But back to Carroll: I like him for the same reason I like most BP writers. Not because he comes up with new, creative ways of examining baseball, and not because he stubbornly refuses to cave in to sentiment. I am, after all, a sentimental fool. No, it's because Carroll is a darn good writer.

You'd think statgeeks and medheads would trip over their own jargon and egos every other sentence. More often than not, BP writers don't. (A few I find nearly unreadable, but I'll hold my tongue.) The new stats can be daunting, but the better writers are deft at avoiding SNVA/WARP/Rate2 pileups, or explaining in simple terms when necessary. The best keep a good sense of humor about it all, too. After all, we're talking about baseball, not nuclear proliferation.
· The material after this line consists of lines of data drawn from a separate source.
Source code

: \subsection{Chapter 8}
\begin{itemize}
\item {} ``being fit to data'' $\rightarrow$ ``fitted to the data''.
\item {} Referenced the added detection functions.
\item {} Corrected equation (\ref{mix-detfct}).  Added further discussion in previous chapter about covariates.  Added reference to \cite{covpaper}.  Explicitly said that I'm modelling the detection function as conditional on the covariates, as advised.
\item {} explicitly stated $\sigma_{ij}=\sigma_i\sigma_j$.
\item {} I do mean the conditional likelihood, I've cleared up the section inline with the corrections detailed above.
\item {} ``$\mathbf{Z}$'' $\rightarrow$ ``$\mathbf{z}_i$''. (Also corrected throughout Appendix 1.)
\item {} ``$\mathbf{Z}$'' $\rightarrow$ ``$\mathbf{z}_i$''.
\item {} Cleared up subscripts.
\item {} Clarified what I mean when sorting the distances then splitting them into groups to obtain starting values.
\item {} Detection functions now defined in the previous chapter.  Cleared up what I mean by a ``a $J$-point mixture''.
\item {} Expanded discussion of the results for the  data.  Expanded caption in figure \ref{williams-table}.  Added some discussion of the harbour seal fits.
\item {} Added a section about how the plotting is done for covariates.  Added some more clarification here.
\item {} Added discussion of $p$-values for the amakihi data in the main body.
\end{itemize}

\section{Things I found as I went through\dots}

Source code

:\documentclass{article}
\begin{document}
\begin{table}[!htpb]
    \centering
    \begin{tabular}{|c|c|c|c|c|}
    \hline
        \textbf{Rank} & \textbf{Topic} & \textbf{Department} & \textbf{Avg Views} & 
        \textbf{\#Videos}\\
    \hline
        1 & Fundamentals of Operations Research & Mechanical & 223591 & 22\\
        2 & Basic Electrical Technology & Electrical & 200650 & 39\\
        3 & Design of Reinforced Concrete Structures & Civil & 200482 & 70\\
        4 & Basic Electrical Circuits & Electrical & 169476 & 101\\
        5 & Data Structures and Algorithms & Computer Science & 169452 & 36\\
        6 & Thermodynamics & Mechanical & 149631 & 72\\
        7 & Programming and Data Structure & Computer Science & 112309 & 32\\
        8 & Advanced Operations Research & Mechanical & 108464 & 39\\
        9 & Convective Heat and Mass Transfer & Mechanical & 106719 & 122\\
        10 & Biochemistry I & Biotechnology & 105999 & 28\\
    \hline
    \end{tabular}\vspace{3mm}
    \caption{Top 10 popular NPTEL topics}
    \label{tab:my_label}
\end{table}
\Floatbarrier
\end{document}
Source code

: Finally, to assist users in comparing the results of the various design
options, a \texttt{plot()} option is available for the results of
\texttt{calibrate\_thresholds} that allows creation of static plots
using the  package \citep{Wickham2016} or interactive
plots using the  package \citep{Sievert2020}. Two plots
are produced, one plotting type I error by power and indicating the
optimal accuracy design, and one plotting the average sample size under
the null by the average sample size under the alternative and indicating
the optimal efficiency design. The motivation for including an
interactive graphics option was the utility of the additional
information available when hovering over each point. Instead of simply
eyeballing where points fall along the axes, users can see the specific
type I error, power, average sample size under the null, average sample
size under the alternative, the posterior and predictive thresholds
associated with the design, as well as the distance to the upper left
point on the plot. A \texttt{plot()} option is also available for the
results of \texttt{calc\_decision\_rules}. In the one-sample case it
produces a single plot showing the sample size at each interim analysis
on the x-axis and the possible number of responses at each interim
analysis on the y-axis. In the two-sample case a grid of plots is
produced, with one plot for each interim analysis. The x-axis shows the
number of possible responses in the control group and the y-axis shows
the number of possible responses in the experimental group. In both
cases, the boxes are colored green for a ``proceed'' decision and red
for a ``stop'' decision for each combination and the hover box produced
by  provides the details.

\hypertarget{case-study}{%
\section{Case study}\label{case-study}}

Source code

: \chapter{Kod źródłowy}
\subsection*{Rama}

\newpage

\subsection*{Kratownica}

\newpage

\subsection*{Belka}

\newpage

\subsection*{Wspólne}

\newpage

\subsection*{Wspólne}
Another who has expanded beyond BP is Dayn Perry. I linked to one of his pieces a while back and sparked some nasty words in the comments box. I'm not sure why -- Perry is one of the snappier baseball writers around.

His latest Fox column is an excerpt from his new book, Winners: How Good Baseball Teams Become Great Ones (And It's Not the Way You Think). In its own right the piece is a great synopsis of the Ted Turner-era Braves, sprinkled with nice details.

One of Ted's zanier promotional nights early in his ownership: Wedlock and Headlock Night. Group wedding followed by professional wrestling? Sure beats a Dave Matthews concert, y'all. If the rest of the chapters are as lively and informative, I may end up with three baseball books to get me through the dreaded February doldrums.